Moving Forward With Stronger Systems
Just days before this crisis unfolded, Zuri Events had just concluded the 4th Global Tourism Resilience Day Conference & Exhibition (GTRDCE 2026) which was hosted in Nairobi, Kenya, on 16th - 18th February 2026, convened under the theme:
"Tourism Resilience in Action: From Crisis Response to Impactful Transformation."
The conference culminated in the Nairobi Declaration on Global Tourism Resilience, which outlined actionable pillars including:
- Institutionalising resilience frameworks
- Financing preparedness
- Accelerating digital transformation
- Advancing climate and nature-positive strategies
- Strengthening global cooperation
For MICE professionals, these principles translate into clear operational priorities:
- Integrating risk assessment and scenario planning into event design
- Investing in digital tools that provide real-time travel data and early warning systems
- Building alternative routing and logistics plans for attendees
- Prioritising stakeholder communication and crisis messaging
- Developing flexible contracts that accommodate rapid changes
The declaration offers more than aspirational guidance. It provides a practical blueprint for navigating uncertainty in a sector that thrives on global connectivity.
Resilience in MICE means designing events with contingency embedded from the outset. It means negotiating flexible contracts, developing robust crisis communication systems, and ensuring that global travel logistics can adapt quickly to changing realities.
Leading Through Complexity
Experiences like this reinforce an important truth about the future of global events.
Event organisers are no longer simply planners of experiences. They are custodians of safety, coordinators of global logistics, and leaders responsible for guiding participants through complex environments.
At Zuri Events, we view crisis preparedness as an essential dimension of event excellence. Delivering memorable experiences must always be matched with the capability to manage the unexpected.
The future of the global MICE industry will belong to organisations that combine creativity with resilience, hospitality with operational discipline, and experience design with strategic risk management.
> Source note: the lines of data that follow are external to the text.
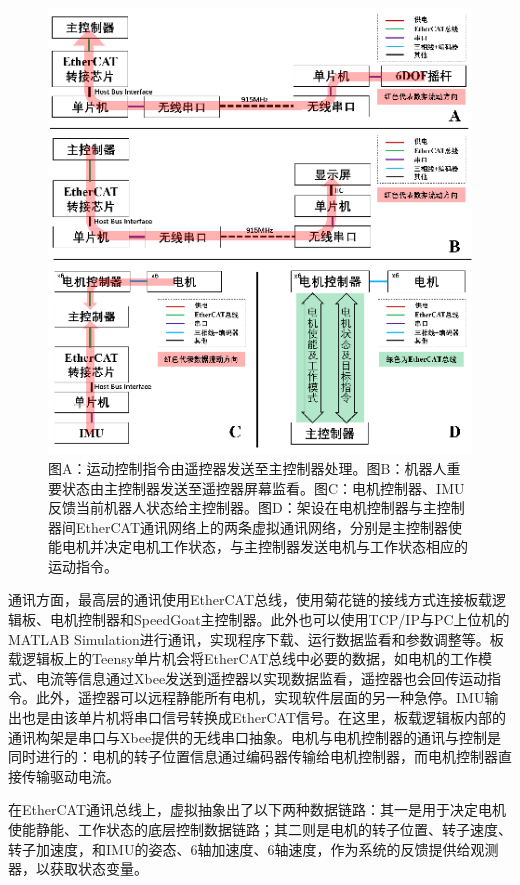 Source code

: \begin{figure}[h!]
  \centering
  \includegraphics[width=0.9\linewidth]{figures/Sec3/comm.png}
  \caption{
  图A：运动控制指令由遥控器发送至主控制器处理。图B：机器人重要状态由主控制器发送至遥控器屏幕监看。图C：电机控制器、IMU反馈当前机器人状态给主控制器。图D：架设在电机控制器与主控制器间EtherCAT通讯网络上的两条虚拟通讯网络，分别是主控制器使能电机并决定电机工作状态，与主控制器发送电机与工作状态相应的运动指令。
  }
  \label{fig:sec3-comm}
   \vspace{6pt}
\end{figure}

通讯方面，最高层的通讯使用EtherCAT总线，使用菊花链的接线方式连接板载逻辑板、电机控制器和SpeedGoat主控制器。此外也可以使用TCP/IP与PC上位机的MATLAB Simulation进行通讯，实现程序下载、运行数据监看和参数调整等。板载逻辑板上的Teensy单片机会将EtherCAT总线中必要的数据，如电机的工作模式、电流等信息通过Xbee发送到遥控器以实现数据监看，遥控器也会回传运动指令。此外，遥控器可以远程静能所有电机，实现软件层面的另一种急停。IMU输出也是由该单片机将串口信号转换成EtherCAT信号。在这里，板载逻辑板内部的通讯构架是串口与Xbee提供的无线串口抽象。电机与电机控制器的通讯与控制是同时进行的：电机的转子位置信息通过编码器传输给电机控制器，而电机控制器直接传输驱动电流。

在EtherCAT通讯总线上，虚拟抽象出了以下两种数据链路：其一是用于决定电机使能静能、工作状态的底层控制数据链路；其二则是电机的转子位置、转子速度、转子加速度，和IMU的姿态、6轴加速度、6轴速度，作为系统的反馈提供给观测器，以获取状态变量。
For us, this moment was not simply a crisis to navigate. It was a reminder that leadership in global events is ultimately measured by how effectively we guide people through uncertainty while preserving trust, safety, and excellence.
About the Author
Kezy Mukiri is the CEO of Zuri Events, a strategic event design and experience firm delivering international conferences, corporate incentive programs, and high-level convenings across Africa and global destinations. She is actively involved in advancing Africa's Meetings, Incentives, Conferences, and Exhibitions (MICE) industry through initiatives such as the Africa MICE Hub and the Africa MICE Summit, platforms that promote innovation, collaboration, and global engagement within the business events ecosystem.